Non-string pooled values

using CSV

# in this data, our `category` column is an integer type, but represents a limited set of values that could benefit from
# pooling. Indeed, we may want to do various DataFrame grouping/joining operations on the column, which can be more
# efficient if the column type is a PooledVector. By default, passing `pool=true` will only pool string column types,
# if we pass a vector or dict however, we can specify how specific, non-string type, columns should be pooled.
data = """
category,amount
1,100.01
1,101.10
2,201.10
2,202.40
"""

file = CSV.File(IOBuffer(data); pool=Dict(1 => true))
file = CSV.File(IOBuffer(data); pool=[true, false])

Pool with absolute threshold

using CSV

# In this file, we have an `id` column and a `code` column. There can be advantages with various DataFrame/table operations 
# like joining and grouping when `String` values are "pooled", meaning each unique value is mapped to a `UInt32`. By default, 
# `pool=(0.2, 500)`, so string columns with low cardinality are pooled by default.

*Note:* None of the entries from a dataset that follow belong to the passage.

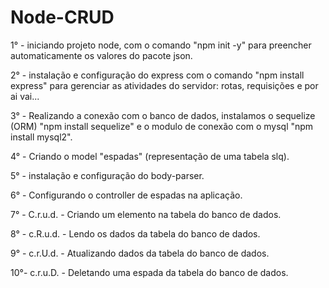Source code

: # Node-CRUD
1° - iniciando projeto node, com o comando "npm init -y" para preencher automaticamente os valores do pacote json.

2° - instalação e configuração do express com o comando "npm install express" para gerenciar as atividades do servidor: rotas, requisições e por ai vai...

3° - Realizando a conexão com o banco de dados, instalamos o sequelize (ORM) "npm install sequelize" e o modulo de conexão com o mysql "npm install mysql2".

4° - Criando o model "espadas" (representação de uma tabela slq).

5° - instalação e configuração do body-parser.

6° - Configurando o controller de espadas na aplicação.

7° - C.r.u.d. - Criando um elemento na tabela do banco de dados.

8° - c.R.u.d. - Lendo os dados da tabela do banco de dados.

9° - c.r.U.d. - Atualizando dados da tabela do banco de dados.

10°- c.r.u.D. - Deletando uma espada da tabela do banco de dados.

Via the `pool` keyword argument, we can provide 
# greater control: `pool=(0.5, 2)` means that if a column has 2 or fewer unique values _and_ the total number of unique values is less than 50% of all values, then it will be pooled.
data = """
id,code
A18E9,AT
BF392,GC
93EBC,AT
54EE1,AT
8CD2E,GC
"""

file = CSV.File(IOBuffer(data); pool=(0.5, 2))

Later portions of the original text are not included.